At the opposite end from a single representational element per stimulus is a separate representational element for every moment in the stimulus (first column in Fig. 1). The motivating idea is that extended stimuli are not coherent wholes but, rather, temporally differentiated into a serial compound of temporal elements. In a complete serial compound (CSC), every time step in a stimulus is a unique element (separate rows in Fig. 1). This CSC representation is used in most of the TD models of dopamine function (e.g., Montague, Dayan, & Sejnowski, 1996; Schultz, 2006; Schultz et al., 1997) and is often taken as synonymous with the TD model (e.g., Amundson & Miller, 2008; Church & Kirkpatrick, 2001; Desmond & Moore, 1988; Jennings & Kirkpatrick, 2006), although alternate proposals do exist (Daw, Courville, & Touretzky, 2006; Ludvig et al., 2008; Suri & Schultz, 1999). Although clearly biologically unrealistic, in a behavioral model, this CSC representation can serve as a useful fiction that allows examination of different learning rules unfettered by constraints from the stimulus representation (Sutton & Barto, 1990). This stimulus representation occupies the far pole along the temporal generalization gradient from the presence representation (see Fig. 1). There is complete temporal differentiation of every moment and no temporal generalization whatsoever.
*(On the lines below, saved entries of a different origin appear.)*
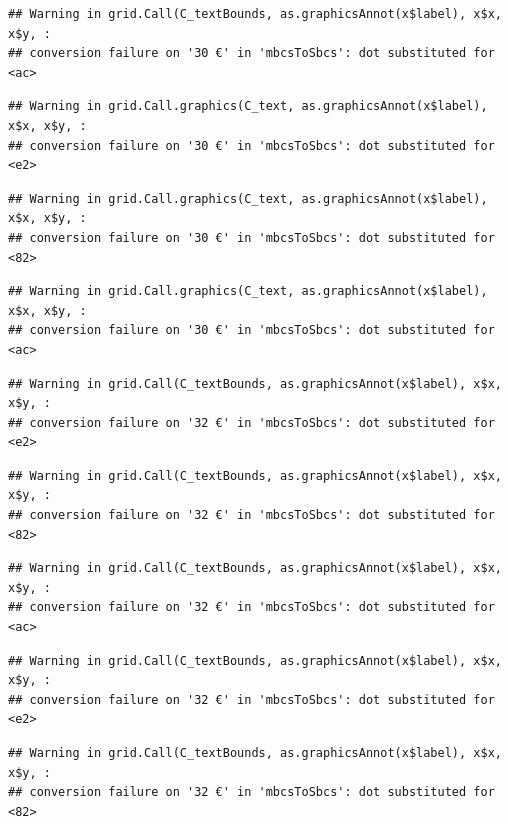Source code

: \documentclass[
]{article}
\begin{document}
\begin{verbatim}
## Warning in grid.Call(C_textBounds, as.graphicsAnnot(x$label), x$x, x$y, :
## conversion failure on '30 €' in 'mbcsToSbcs': dot substituted for <ac>
\end{verbatim}

\begin{verbatim}
## Warning in grid.Call.graphics(C_text, as.graphicsAnnot(x$label), x$x, x$y, :
## conversion failure on '30 €' in 'mbcsToSbcs': dot substituted for <e2>
\end{verbatim}

\begin{verbatim}
## Warning in grid.Call.graphics(C_text, as.graphicsAnnot(x$label), x$x, x$y, :
## conversion failure on '30 €' in 'mbcsToSbcs': dot substituted for <82>
\end{verbatim}

\begin{verbatim}
## Warning in grid.Call.graphics(C_text, as.graphicsAnnot(x$label), x$x, x$y, :
## conversion failure on '30 €' in 'mbcsToSbcs': dot substituted for <ac>
\end{verbatim}

\begin{verbatim}
## Warning in grid.Call(C_textBounds, as.graphicsAnnot(x$label), x$x, x$y, :
## conversion failure on '32 €' in 'mbcsToSbcs': dot substituted for <e2>
\end{verbatim}

\begin{verbatim}
## Warning in grid.Call(C_textBounds, as.graphicsAnnot(x$label), x$x, x$y, :
## conversion failure on '32 €' in 'mbcsToSbcs': dot substituted for <82>
\end{verbatim}

\begin{verbatim}
## Warning in grid.Call(C_textBounds, as.graphicsAnnot(x$label), x$x, x$y, :
## conversion failure on '32 €' in 'mbcsToSbcs': dot substituted for <ac>
\end{verbatim}

\begin{verbatim}
## Warning in grid.Call(C_textBounds, as.graphicsAnnot(x$label), x$x, x$y, :
## conversion failure on '32 €' in 'mbcsToSbcs': dot substituted for <e2>
\end{verbatim}

\begin{verbatim}
## Warning in grid.Call(C_textBounds, as.graphicsAnnot(x$label), x$x, x$y, :
## conversion failure on '32 €' in 'mbcsToSbcs': dot substituted for <82>
\end{verbatim}
\end{document}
Microstimulus representation

A third stimulus representation occupies an intermediate zone of limited temporal generalization between complete temporal generalization (presence) and no temporal generalization (CSC). The middle column of Fig. 1 depicts what such a representation looks like: Each successive row presents a microstimulus (MS) that is wider and shorter and peaks later.

The MS temporal stimulus representation is determined through two components: an exponentially decaying memory trace and a coarse-coding of that memory trace. The memory trace (y) is initiated to 1 at stimulus onset and decays as a simple exponential:

$$ {y_{{t + 1}}} = d{y_t}, $$
(6)

where d is a decay parameter (0 < d < 1). Importantly, there is a memory trace and corresponding set of microstimuli for every stimulus, including the US. This memory trace is coarse coded through a set of basis function across the height of the trace (see Ludvig et al., 2008; Ludvig et al., 2009). For these basis functions, we used nonnormalized Gaussians:

$$ f(y,\mu ,\sigma ) = \frac{1}{{\sqrt {{2\pi }} }}\exp \left( { - \frac{{{{{\left( {y - \mu } \right)}}^{2}}}}{{2{{\sigma }^{2}}}}} \right), $$
(7)

where y is the exponentially decaying memory trace as above, exp is the exponential function, and μ is the mean and σ the width of the basis function. These basis functions can be thought of as equally spaced receptive fields that are triggered when the memory trace decays to the appropriate height for that receptive field. The strength x of each MS i at each time point t is determined by the proximity of the current height of the memory trace (y t ) to the center of the corresponding basis function multiplied by the trace height at that time point:

$$ {{x}_{t}}(i) = f({{y}_{t}},i/m,\sigma ){{y}_{t}}, $$
(8)

where m is the total number of microstimuli for each stimulus. Because the basis functions are spaced linearly but the memory trace decays exponentially, the resultant temporal extent (width) of the microstimuli varies, with later microstimuli lasting longer than earlier microstimuli (see the middle column of Fig. 1), even with a constant width of the basis function.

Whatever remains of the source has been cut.